The foregoing fairly lengthy discussions of the first four treatises of the Liber calculationum should give a good impression of the character of the whole work, not forgetting that the later treatises appear to be slightly more expository in form. The descriptions of some of the special features of the treatises that follow assume the continuation of this same basic character without repeatedly asserting it.
Treatises V-VI: On Rarity and Density; On the Velocity of Augmentation . The fifth and sixth treatises again form a logical unit, this time concerning the quantity or rarity and density of subjects and motions with respect to quantity. The relatively long treatise V (16vb–22rb) has three basic parts. It first addresses directly the question of the proper measures of rarity and density, rejecting the position (1) that rarity depends on the proportion of the quantity of the subject to its matter while density depends on the proportion of matter to quantity, and accepting the position (2) that rarity depends on quantity assuming that the amount of matter remains the same (raritas attenditur penes quantitatem non simpliciter sed in materia proportionata vel in comparatione ad materiam. Et ponit quod proportionabiliter sicut tota quantitas sit maior manente materia eadem, ita raritas est maior [17ra]).

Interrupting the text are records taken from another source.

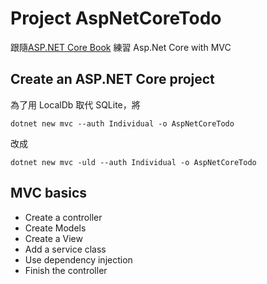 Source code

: # Project AspNetCoreTodo
跟隨[ASP.NET Core Book](https://nbarbettini.gitbooks.io/little-asp-net-core-book/content/) 
練習 Asp.Net Core with MVC

## Create an ASP.NET Core project
為了用 LocalDb 取代 SQLite，將
```
dotnet new mvc --auth Individual -o AspNetCoreTodo
```
改成
```
dotnet new mvc -uld --auth Individual -o AspNetCoreTodo
```
## MVC basics

* Create a controller
* Create Models
* Create a View
* Add a service class
* Use dependency injection
* Finish the controller
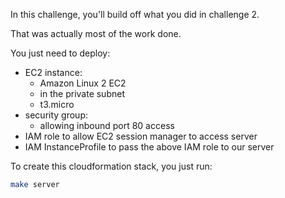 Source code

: In this challenge, you'll build off what you did in challenge 2.

That was actually most of the work done.

You just need to deploy:
* EC2 instance:
    * Amazon Linux 2 EC2
    * in the private subnet
    * t3.micro
* security group:
    * allowing inbound port 80 access
* IAM role to allow EC2 session manager to access server
* IAM InstanceProfile to pass the above IAM role to our server

To create this cloudformation stack, you just run:
```bash
make server
``` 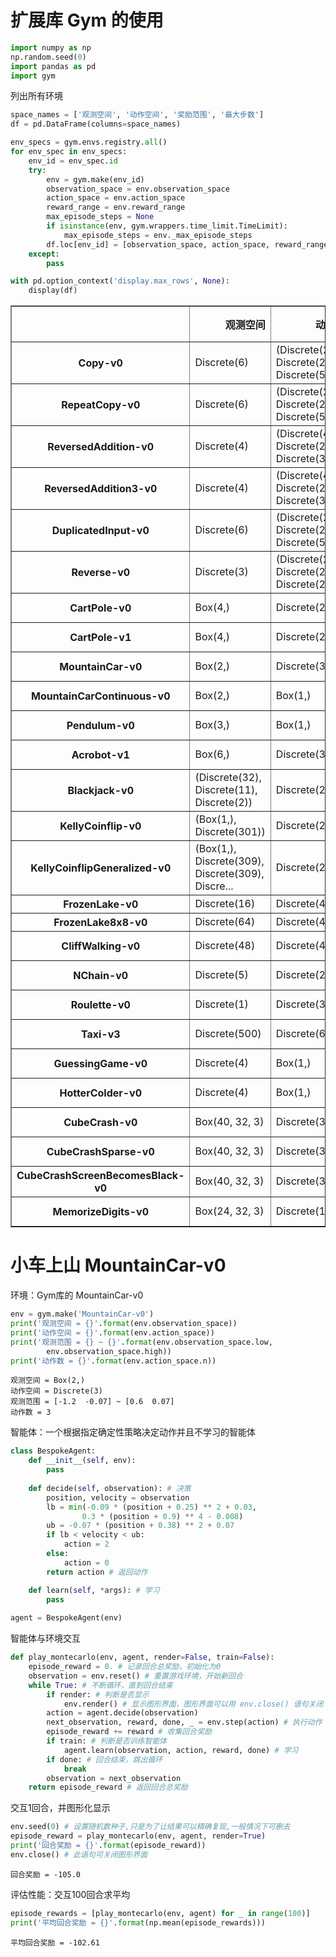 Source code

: # 扩展库 Gym 的使用


```python
import numpy as np
np.random.seed(0)
import pandas as pd
import gym
```

列出所有环境


```python
space_names = ['观测空间', '动作空间', '奖励范围', '最大步数']
df = pd.DataFrame(columns=space_names)

env_specs = gym.envs.registry.all()
for env_spec in env_specs:
    env_id = env_spec.id
    try:
        env = gym.make(env_id)
        observation_space = env.observation_space
        action_space = env.action_space
        reward_range = env.reward_range
        max_episode_steps = None
        if isinstance(env, gym.wrappers.time_limit.TimeLimit):
            max_episode_steps = env._max_episode_steps
        df.loc[env_id] = [observation_space, action_space, reward_range, max_episode_steps]
    except:
        pass

with pd.option_context('display.max_rows', None):
    display(df)
```


<div>
<style scoped>
    .dataframe tbody tr th:only-of-type {
        vertical-align: middle;
    }

    .dataframe tbody tr th {
        vertical-align: top;
    }

    .dataframe thead th {
        text-align: right;
    }
</style>
<table border="1" class="dataframe">
  <thead>
    <tr style="text-align: right;">
      <th></th>
      <th>观测空间</th>
      <th>动作空间</th>
      <th>奖励范围</th>
      <th>最大步数</th>
    </tr>
  </thead>
  <tbody>
    <tr>
      <th>Copy-v0</th>
      <td>Discrete(6)</td>
      <td>(Discrete(2), Discrete(2), Discrete(5))</td>
      <td>(-inf, inf)</td>
      <td>200</td>
    </tr>
    <tr>
      <th>RepeatCopy-v0</th>
      <td>Discrete(6)</td>
      <td>(Discrete(2), Discrete(2), Discrete(5))</td>
      <td>(-inf, inf)</td>
      <td>200</td>
    </tr>
    <tr>
      <th>ReversedAddition-v0</th>
      <td>Discrete(4)</td>
      <td>(Discrete(4), Discrete(2), Discrete(3))</td>
      <td>(-inf, inf)</td>
      <td>200</td>
    </tr>
    <tr>
      <th>ReversedAddition3-v0</th>
      <td>Discrete(4)</td>
      <td>(Discrete(4), Discrete(2), Discrete(3))</td>
      <td>(-inf, inf)</td>
      <td>200</td>
    </tr>
    <tr>
      <th>DuplicatedInput-v0</th>
      <td>Discrete(6)</td>
      <td>(Discrete(2), Discrete(2), Discrete(5))</td>
      <td>(-inf, inf)</td>
      <td>200</td>
    </tr>
    <tr>
      <th>Reverse-v0</th>
      <td>Discrete(3)</td>
      <td>(Discrete(2), Discrete(2), Discrete(2))</td>
      <td>(-inf, inf)</td>
      <td>200</td>
    </tr>
    <tr>
      <th>CartPole-v0</th>
      <td>Box(4,)</td>
      <td>Discrete(2)</td>
      <td>(-inf, inf)</td>
      <td>200</td>
    </tr>
    <tr>
      <th>CartPole-v1</th>
      <td>Box(4,)</td>
      <td>Discrete(2)</td>
      <td>(-inf, inf)</td>
      <td>500</td>
    </tr>
    <tr>
      <th>MountainCar-v0</th>
      <td>Box(2,)</td>
      <td>Discrete(3)</td>
      <td>(-inf, inf)</td>
      <td>200</td>
    </tr>
    <tr>
      <th>MountainCarContinuous-v0</th>
      <td>Box(2,)</td>
      <td>Box(1,)</td>
      <td>(-inf, inf)</td>
      <td>999</td>
    </tr>
    <tr>
      <th>Pendulum-v0</th>
      <td>Box(3,)</td>
      <td>Box(1,)</td>
      <td>(-inf, inf)</td>
      <td>200</td>
    </tr>
    <tr>
      <th>Acrobot-v1</th>
      <td>Box(6,)</td>
      <td>Discrete(3)</td>
      <td>(-inf, inf)</td>
      <td>500</td>
    </tr>
    <tr>
      <th>Blackjack-v0</th>
      <td>(Discrete(32), Discrete(11), Discrete(2))</td>
      <td>Discrete(2)</td>
      <td>(-inf, inf)</td>
      <td>None</td>
    </tr>
    <tr>
      <th>KellyCoinflip-v0</th>
      <td>(Box(1,), Discrete(301))</td>
      <td>Discrete(25000)</td>
      <td>(0, 250.0)</td>
      <td>None</td>
    </tr>
    <tr>
      <th>KellyCoinflipGeneralized-v0</th>
      <td>(Box(1,), Discrete(309), Discrete(309), Discre...</td>
      <td>Discrete(20000)</td>
      <td>(0, 200.0)</td>
      <td>None</td>
    </tr>
    <tr>
      <th>FrozenLake-v0</th>
      <td>Discrete(16)</td>
      <td>Discrete(4)</td>
      <td>(0, 1)</td>
      <td>100</td>
    </tr>
    <tr>
      <th>FrozenLake8x8-v0</th>
      <td>Discrete(64)</td>
      <td>Discrete(4)</td>
      <td>(0, 1)</td>
      <td>200</td>
    </tr>
    <tr>
      <th>CliffWalking-v0</th>
      <td>Discrete(48)</td>
      <td>Discrete(4)</td>
      <td>(-inf, inf)</td>
      <td>None</td>
    </tr>
    <tr>
      <th>NChain-v0</th>
      <td>Discrete(5)</td>
      <td>Discrete(2)</td>
      <td>(-inf, inf)</td>
      <td>1000</td>
    </tr>
    <tr>
      <th>Roulette-v0</th>
      <td>Discrete(1)</td>
      <td>Discrete(38)</td>
      <td>(-inf, inf)</td>
      <td>100</td>
    </tr>
    <tr>
      <th>Taxi-v3</th>
      <td>Discrete(500)</td>
      <td>Discrete(6)</td>
      <td>(-inf, inf)</td>
      <td>200</td>
    </tr>
    <tr>
      <th>GuessingGame-v0</th>
      <td>Discrete(4)</td>
      <td>Box(1,)</td>
      <td>(-inf, inf)</td>
      <td>200</td>
    </tr>
    <tr>
      <th>HotterColder-v0</th>
      <td>Discrete(4)</td>
      <td>Box(1,)</td>
      <td>(-inf, inf)</td>
      <td>200</td>
    </tr>
    <tr>
      <th>CubeCrash-v0</th>
      <td>Box(40, 32, 3)</td>
      <td>Discrete(3)</td>
      <td>(-inf, inf)</td>
      <td>None</td>
    </tr>
    <tr>
      <th>CubeCrashSparse-v0</th>
      <td>Box(40, 32, 3)</td>
      <td>Discrete(3)</td>
      <td>(-inf, inf)</td>
      <td>None</td>
    </tr>
    <tr>
      <th>CubeCrashScreenBecomesBlack-v0</th>
      <td>Box(40, 32, 3)</td>
      <td>Discrete(3)</td>
      <td>(-inf, inf)</td>
      <td>None</td>
    </tr>
    <tr>
      <th>MemorizeDigits-v0</th>
      <td>Box(24, 32, 3)</td>
      <td>Discrete(10)</td>
      <td>(-inf, inf)</td>
      <td>None</td>
    </tr>
  </tbody>
</table>
</div>


# 小车上山 MountainCar-v0

环境：Gym库的 MountainCar-v0


```python
env = gym.make('MountainCar-v0')
print('观测空间 = {}'.format(env.observation_space))
print('动作空间 = {}'.format(env.action_space))
print('观测范围 = {} ~ {}'.format(env.observation_space.low,
        env.observation_space.high))
print('动作数 = {}'.format(env.action_space.n))
```

    观测空间 = Box(2,)
    动作空间 = Discrete(3)
    观测范围 = [-1.2  -0.07] ~ [0.6  0.07]
    动作数 = 3
    

智能体：一个根据指定确定性策略决定动作并且不学习的智能体


```python
class BespokeAgent:
    def __init__(self, env):
        pass
    
    def decide(self, observation): # 决策
        position, velocity = observation
        lb = min(-0.09 * (position + 0.25) ** 2 + 0.03,
                0.3 * (position + 0.9) ** 4 - 0.008)
        ub = -0.07 * (position + 0.38) ** 2 + 0.07
        if lb < velocity < ub:
            action = 2
        else:
            action = 0
        return action # 返回动作

    def learn(self, *args): # 学习
        pass
    
agent = BespokeAgent(env)
```

智能体与环境交互


```python
def play_montecarlo(env, agent, render=False, train=False):
    episode_reward = 0. # 记录回合总奖励，初始化为0
    observation = env.reset() # 重置游戏环境，开始新回合
    while True: # 不断循环，直到回合结束
        if render: # 判断是否显示
            env.render() # 显示图形界面，图形界面可以用 env.close() 语句关闭
        action = agent.decide(observation)
        next_observation, reward, done, _ = env.step(action) # 执行动作
        episode_reward += reward # 收集回合奖励
        if train: # 判断是否训练智能体
            agent.learn(observation, action, reward, done) # 学习
        if done: # 回合结束，跳出循环
            break
        observation = next_observation
    return episode_reward # 返回回合总奖励
```

交互1回合，并图形化显示


```python
env.seed(0) # 设置随机数种子,只是为了让结果可以精确复现,一般情况下可删去
episode_reward = play_montecarlo(env, agent, render=True)
print('回合奖励 = {}'.format(episode_reward))
env.close() # 此语句可关闭图形界面
```

    回合奖励 = -105.0
    

评估性能：交互100回合求平均


```python
episode_rewards = [play_montecarlo(env, agent) for _ in range(100)]
print('平均回合奖励 = {}'.format(np.mean(episode_rewards)))
```

    平均回合奖励 = -102.61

It is of interest to the modern historian to realize why Swineshead considered the first position to be significantly different from the second position; it may seem, indeed, to be nothing but an improved and more general version of the second position. The explanation of this point turns out to shed important light on the status of Bradwardine’s geometric function relating forces, resistances, and velocities, which had been propounded in his De proportionibus in 1328. In fact, for Swineshead, if rarity depended upon the proportion (ratio) of quantity to matter, this would have meant that, for instance, when the proportion of quantity to matter was“doubled”(dupletur in his terms, but“squared”in modern terms), then the rarity would be doubled, and the resulting function would have been in modern terms logarithmic or exponential in exactly the same way that Bradwardine’s function was logarithmic or exponential. It was their understanding of the meaning of the compounding or“addition” and “substraction” of proportions (equivalent to multiplying and dividing ratios in the modern sense) that essentially forced fourteenth-century thinkers to this function. Finding it difficult, therefore, to propose the dependence of rarity on the ratio of quantity to matter as this would be understood in the simple modern sense, Swineshead was therefore led to his less elegant second position as a substitute emphasizing quantity and assuming the constancy of matter as a subsidiary consideration in order to avoid the intrusion of a proportion per se.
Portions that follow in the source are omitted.